- _Collected data entries_:
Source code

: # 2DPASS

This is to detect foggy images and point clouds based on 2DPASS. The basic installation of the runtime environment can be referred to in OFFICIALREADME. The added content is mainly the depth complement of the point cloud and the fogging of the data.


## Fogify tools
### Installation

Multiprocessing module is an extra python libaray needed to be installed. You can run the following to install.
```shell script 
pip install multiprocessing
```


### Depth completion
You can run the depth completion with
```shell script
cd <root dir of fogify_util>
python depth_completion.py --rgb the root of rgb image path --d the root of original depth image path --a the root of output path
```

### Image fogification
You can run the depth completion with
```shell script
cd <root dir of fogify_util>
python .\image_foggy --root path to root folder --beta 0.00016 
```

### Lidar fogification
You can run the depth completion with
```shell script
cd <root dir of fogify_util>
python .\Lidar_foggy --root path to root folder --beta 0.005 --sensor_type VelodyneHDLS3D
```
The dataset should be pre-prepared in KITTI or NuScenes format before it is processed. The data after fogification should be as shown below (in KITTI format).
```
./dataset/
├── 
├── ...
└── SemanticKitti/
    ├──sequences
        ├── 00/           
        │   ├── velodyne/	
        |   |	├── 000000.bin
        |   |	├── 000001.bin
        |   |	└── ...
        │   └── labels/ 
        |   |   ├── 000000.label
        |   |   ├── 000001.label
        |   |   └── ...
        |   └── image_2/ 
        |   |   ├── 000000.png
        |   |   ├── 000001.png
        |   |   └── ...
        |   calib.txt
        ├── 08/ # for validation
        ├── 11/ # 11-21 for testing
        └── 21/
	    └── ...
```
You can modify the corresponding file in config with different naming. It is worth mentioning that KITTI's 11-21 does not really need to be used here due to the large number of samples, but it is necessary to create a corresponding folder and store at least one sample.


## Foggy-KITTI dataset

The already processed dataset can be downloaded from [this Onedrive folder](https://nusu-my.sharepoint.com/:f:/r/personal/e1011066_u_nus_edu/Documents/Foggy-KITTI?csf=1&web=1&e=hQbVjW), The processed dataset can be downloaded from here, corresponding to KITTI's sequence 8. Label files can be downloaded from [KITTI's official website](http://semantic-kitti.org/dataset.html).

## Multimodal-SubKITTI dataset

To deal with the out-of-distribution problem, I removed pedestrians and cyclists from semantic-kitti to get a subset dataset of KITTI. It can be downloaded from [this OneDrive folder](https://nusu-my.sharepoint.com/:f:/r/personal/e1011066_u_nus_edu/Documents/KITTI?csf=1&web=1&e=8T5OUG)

- _The problem_:
Without omitting anything, output the data verbatim.

- _Problem solution_:
Source code

: # 2DPASS

This is to detect foggy images and point clouds based on 2DPASS. The basic installation of the runtime environment can be referred to in OFFICIALREADME. The added content is mainly the depth complement of the point cloud and the fogging of the data.


## Fogify tools
### Installation

Multiprocessing module is an extra python libaray needed to be installed. You can run the following to install.
```shell script 
pip install multiprocessing
```


### Depth completion
You can run the depth completion with
```shell script
cd <root dir of fogify_util>
python depth_completion.py --rgb the root of rgb image path --d the root of original depth image path --a the root of output path
```

### Image fogification
You can run the depth completion with
```shell script
cd <root dir of fogify_util>
python .\image_foggy --root path to root folder --beta 0.00016 
```

### Lidar fogification
You can run the depth completion with
```shell script
cd <root dir of fogify_util>
python .\Lidar_foggy --root path to root folder --beta 0.005 --sensor_type VelodyneHDLS3D
```
The dataset should be pre-prepared in KITTI or NuScenes format before it is processed. The data after fogification should be as shown below (in KITTI format).
```
./dataset/
├── 
├── ...
└── SemanticKitti/
    ├──sequences
        ├── 00/           
        │   ├── velodyne/	
        |   |	├── 000000.bin
        |   |	├── 000001.bin
        |   |	└── ...
        │   └── labels/ 
        |   |   ├── 000000.label
        |   |   ├── 000001.label
        |   |   └── ...
        |   └── image_2/ 
        |   |   ├── 000000.png
        |   |   ├── 000001.png
        |   |   └── ...
        |   calib.txt
        ├── 08/ # for validation
        ├── 11/ # 11-21 for testing
        └── 21/
	    └── ...
```
You can modify the corresponding file in config with different naming. It is worth mentioning that KITTI's 11-21 does not really need to be used here due to the large number of samples, but it is necessary to create a corresponding folder and store at least one sample.


## Foggy-KITTI dataset

The already processed dataset can be downloaded from [this Onedrive folder](https://nusu-my.sharepoint.com/:f:/r/personal/e1011066_u_nus_edu/Documents/Foggy-KITTI?csf=1&web=1&e=hQbVjW), The processed dataset can be downloaded from here, corresponding to KITTI's sequence 8. Label files can be downloaded from [KITTI's official website](http://semantic-kitti.org/dataset.html).

## Multimodal-SubKITTI dataset

To deal with the out-of-distribution problem, I removed pedestrians and cyclists from semantic-kitti to get a subset dataset of KITTI. It can be downloaded from [this OneDrive folder](https://nusu-my.sharepoint.com/:f:/r/personal/e1011066_u_nus_edu/Documents/KITTI?csf=1&web=1&e=8T5OUG)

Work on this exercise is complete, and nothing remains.